You can see all of those previous posts here.

Helpful, But Not the Holy Grail

Michelle Shory is a veteran language educator with 26 years of experience in five states. She is currently an ESL teacher and instructional coach at Seneca High School in the Jefferson County public schools in Louisville, Ky.

Irina McGrath, Ph.D., is an assistant principal at Newcomer Academy in the Jefferson County school district and the president of KYTESOL.

“Innovation is taking two things that already exist and putting them together in a new way” — Tom Freston, businessman and entrepreneur

Artificial intelligence modernizes education by integrating existing teaching methods with cutting-edge technology, making learning more efficient. Although AI has been around for a while (Google, Google Translate, Grammarly, self-driving cars, etc.), AI tools have grown rapidly, with new advances being made daily. We believe that AI has the potential to change some of the ways educators teach and students learn; however, it cannot replace the power of human relationships and social learning, which lie at the core of any effective classroom. This post highlights some of the AI tools that have assisted us as multilingual educators.
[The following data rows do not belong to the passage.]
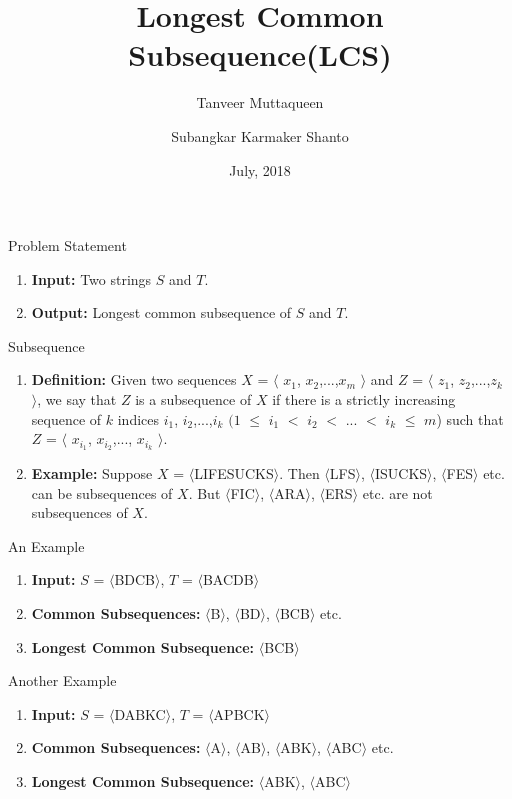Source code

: \documentclass{beamer}
\title{Longest Common Subsequence(LCS)}
\author{Tanveer Muttaqueen \and Subangkar Karmaker Shanto}
\institute[Universities of Somewhere and Elsewhere] %
{
Department of Computer Science \& Engineering\\
Bangladesh University of Engineering and Technology
}
\date{July, 2018}
\begin{document}
\begin{frame}
  \titlepage
\end{frame}


\begin{frame}{Problem Statement}
\begin{enumerate}
    \onslide\item<1-> \textbf{Input:} Two strings $S$ and $T$. 
    \onslide\item<2-> \textbf{Output:} Longest common subsequence of $S$ and $T$.
\end{enumerate}
\end{frame}

\begin{frame}{Subsequence}
\begin{enumerate}
    \onslide\item<1-> \textbf{Definition:} Given two
sequences $X$ = $\langle$ $x_1$, $x_2$,...,$x_m$ $\rangle$ and $Z$  = $\langle$ $z_1$, $z_2$,...,$z_k$ $\rangle$, we say that $Z$ is a subsequence of $X$ if there is a strictly increasing sequence of $k$ indices $i_1$, $i_2$,...,$i_k$  $(1$ $\leq$ $i_1$ $<$ $i_2$ $<$ ... $<$ $i_k$ $\leq$ $m$) such that $Z$ = $\langle$ $x_{i_1}$, $x_{i_2}$,..., $x_{i_k}$ $\rangle$. 
    \onslide\item<2-> \textbf{Example:} Suppose $X$ = $\langle$LIFESUCKS$\rangle$. Then $\langle$LFS$\rangle$, $\langle$ISUCKS$\rangle$, $\langle$FES$\rangle$ etc. can be  subsequences of $X$. But $\langle$FIC$\rangle$, $\langle$ARA$\rangle$, $\langle$ERS$\rangle$ etc. are not subsequences of $X$. 
\end{enumerate}
\end{frame}


\begin{frame}{An Example}
\begin{enumerate}
    \onslide\item<1-> \textbf{Input:} $S$ = $\langle$BDCB$\rangle$,  $T$ = $\langle$BACDB$\rangle$
    \onslide\item<2-> \textbf{Common Subsequences:} $\langle$B$\rangle$, $\langle$BD$\rangle$, $\langle$BCB$\rangle$ etc.
    \onslide\item<3-> \textbf{Longest Common Subsequence:} $\langle$BCB$\rangle$
\end{enumerate}
\end{frame}



\begin{frame}{Another Example}
\begin{enumerate}
    \onslide\item<1-> \textbf{Input:} $S$ = $\langle$DABKC$\rangle$,  $T$ = $\langle$APBCK$\rangle$
    \onslide\item<2-> \textbf{Common Subsequences:} $\langle$A$\rangle$, $\langle$AB$\rangle$, $\langle$ABK$\rangle$, $\langle$ABC$\rangle$ etc.
    \onslide\item<3-> \textbf{Longest Common Subsequence:} $\langle$ABK$\rangle$, $\langle$ABC$\rangle$
\end{enumerate}
\end{frame}
\end{document}
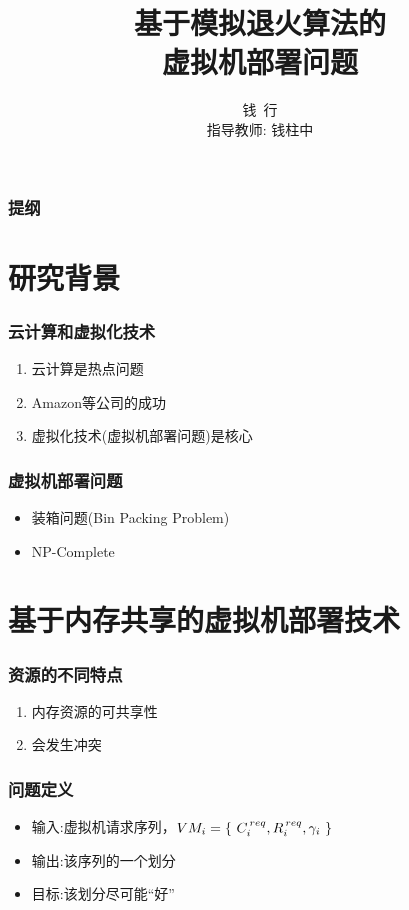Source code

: \documentclass[slidestop,compress,mathserif,blue,12pt,adobefonts]{beamer}
\title{基于模拟退火算法的\\虚拟机部署问题}
\author{钱~行 \\ 指导教师: 钱柱中}
\institute{南京大学~~计算机科学与技术系}
\begin{document}
\begin{frame}
  \titlepage
\end{frame}

\begin{frame}
  \frametitle{提纲}
  \tableofcontents
\end{frame}

\section{研究背景}
\begin{frame}
  \frametitle{云计算和虚拟化技术}
  \begin{enumerate}
  \item<1-> 云计算是热点问题
  \item<2-> Amazon等公司的成功
  \item<3-> 虚拟化技术(虚拟机部署问题)是核心
  \end{enumerate}  
\end{frame}


\begin{frame}
  \frametitle{虚拟机部署问题}
  \begin{itemize}
  \item <1->装箱问题(Bin Packing Problem)
  \item <1- |alert@2>NP-Complete
  \end{itemize}
\end{frame}

\section{基于内存共享的虚拟机部署技术}
\begin{frame}
  \frametitle{资源的不同特点}
  \begin{enumerate}
  \item <1- |alert@1> 内存资源的可共享性
  \item 会发生冲突
  \end{enumerate}
\end{frame}

\begin{frame}
  \frametitle{问题定义}
  \begin{itemize}
  \item 输入:虚拟机请求序列，$VM_i = \{\ C^{\thinspace req}_i,R^{\thinspace req}_i,\gamma_i\ \}$
  \item 输出:该序列的一个划分
  \item 目标:该划分尽可能``好''
  \end{itemize}
\end{frame}
\end{document}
ChatGPT is the most commonly used and well-known new AI tool. It is a groundbreaking, generative pre-trained transformer (GPT) because it can communicate in human languages (not just computer code). It’s been widely reported that ChatGPT can communicate in at least 95 languages—although, according to the bot itself, it can provide its “most accurate and detailed” responses in English. To use ChatGPT, enter a prompt, and ChatGPT will do its best to assist you.

As multilingual educators, we have used prompts like the following to scaffold an existing text:

● Could you simplify this text for me?
● Could you write it at a 5th grade level?
● Could you write it in Spanish?

We’ve also used it to create original texts with prompts like these:

● Could you write a poem about identity?
● Could you insert the following words in this poem?
● Could you write a speech about education that sounds like Barack Obama?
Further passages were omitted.